The door at the end of the hall closed behind her and she never heard him say, “No, you won’t.”
She pounded her way down the stairs and burst out the bottom door and onto the main square of Holgate before the watchmen spotted her and neatly brought her down.
“I promised I would come back for you,” she announced to Caleb, moping as the watchman threw her back into her Tank and slammed the door, this time making sure the lock held.
“Although I find your willingness to keep your word awe-inspiring, I did not quite imagine it happening like this,” Caleb admitted.
They said nothing else to each other then because after such a defeat there was truly nothing to say.
It was not long before the Maker summoned her.
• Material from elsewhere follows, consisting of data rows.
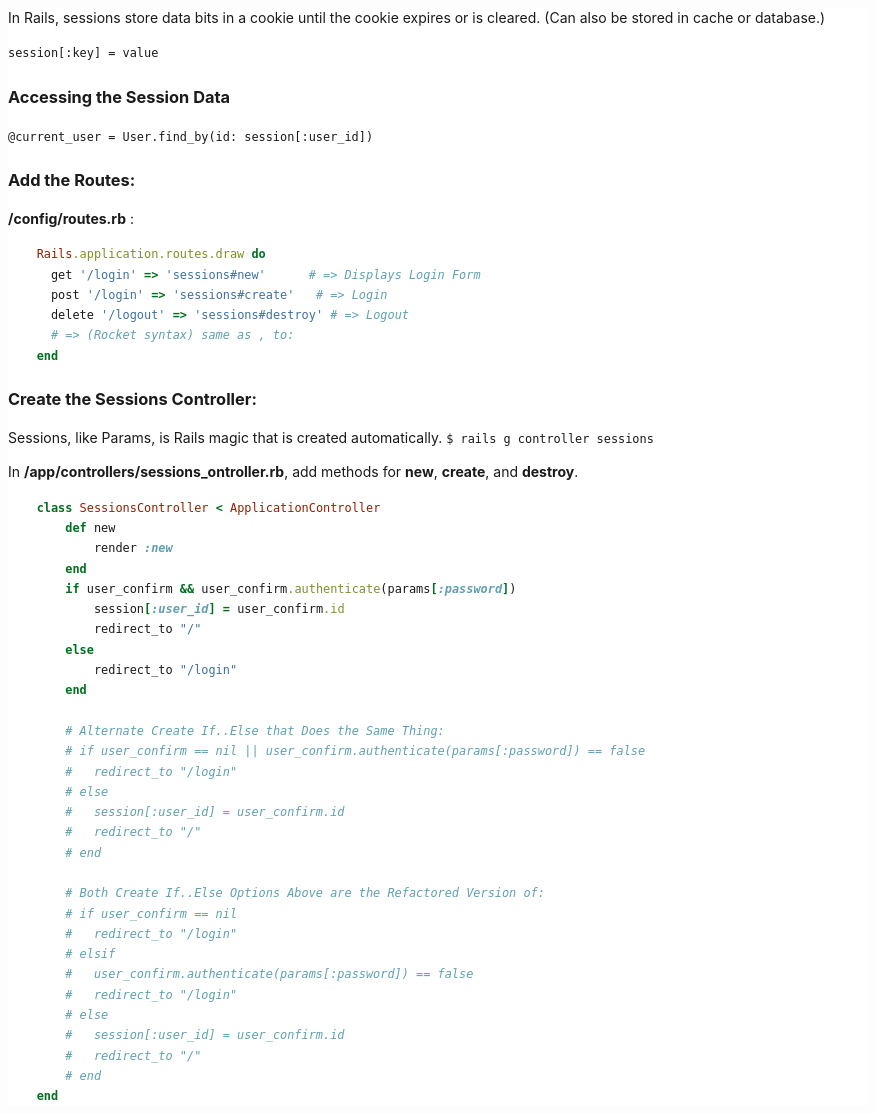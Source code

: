 In Rails, sessions store data bits in a cookie until the cookie expires or is cleared. (Can also be stored in cache or database.)

```session[:key] = value```

### Accessing the Session Data
```@current_user = User.find_by(id: session[:user_id])```


### Add the Routes:
**/config/routes.rb** :
```ruby
	Rails.application.routes.draw do
	  get '/login' => 'sessions#new'      # => Displays Login Form
	  post '/login' => 'sessions#create'   # => Login
	  delete '/logout' => 'sessions#destroy' # => Logout
	  # => (Rocket syntax) same as , to:
	end
```

### Create the Sessions Controller:
Sessions, like Params, is Rails magic that is created automatically.
```$ rails g controller sessions```

In **/app/controllers/sessions_ontroller.rb**, add methods for **new**, **create**, and **destroy**.
```ruby
	class SessionsController < ApplicationController
		def new
			render :new
		end
		if user_confirm && user_confirm.authenticate(params[:password])
			session[:user_id] = user_confirm.id
			redirect_to "/"
		else
			redirect_to "/login"
		end

		# Alternate Create If..Else that Does the Same Thing:
		# if user_confirm == nil || user_confirm.authenticate(params[:password]) == false
		# 	redirect_to "/login"
		# else
		# 	session[:user_id] = user_confirm.id
		# 	redirect_to "/"
		# end

		# Both Create If..Else Options Above are the Refactored Version of:
		# if user_confirm == nil
		# 	redirect_to "/login"
		# elsif
		# 	user_confirm.authenticate(params[:password]) == false
		# 	redirect_to "/login"
		# else
		# 	session[:user_id] = user_confirm.id
		# 	redirect_to "/"
		# end
	end
```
“You realize what this means?” Bran asked.
Jordan looked away, unwilling to answer.
“I cannot trust you. Now I must chain you to your Tank’s floor. I wanted so badly to avoid this,” he said, spitting the words out. “I wanted so badly to avoid all of this,” he said, the words somehow about far more than chaining Jordan and distrusting her.
“How do I explain to Meggie what I must now do to you?”
“Meggie?” It was the first time he’d dropped his guard enough to name his daughter. “Tell her the truth,” she suggested, raising her chin as he strapped her to the boards. “Tell her that you are a cruel man who has nothing but dark designs.” She screwed her face up, eyes squeezed tight, and braced herself for his inevitable retaliation.
Finally she opened her eyes and relaxed her jaw.
He stood a few feet away. Silent. His eyes seemed fixed on the floor as if he’d suddenly discovered some great secret about its construction. No hand was raised against her, no tool was poised to bite into her flesh. “I wish things were different,” he muttered.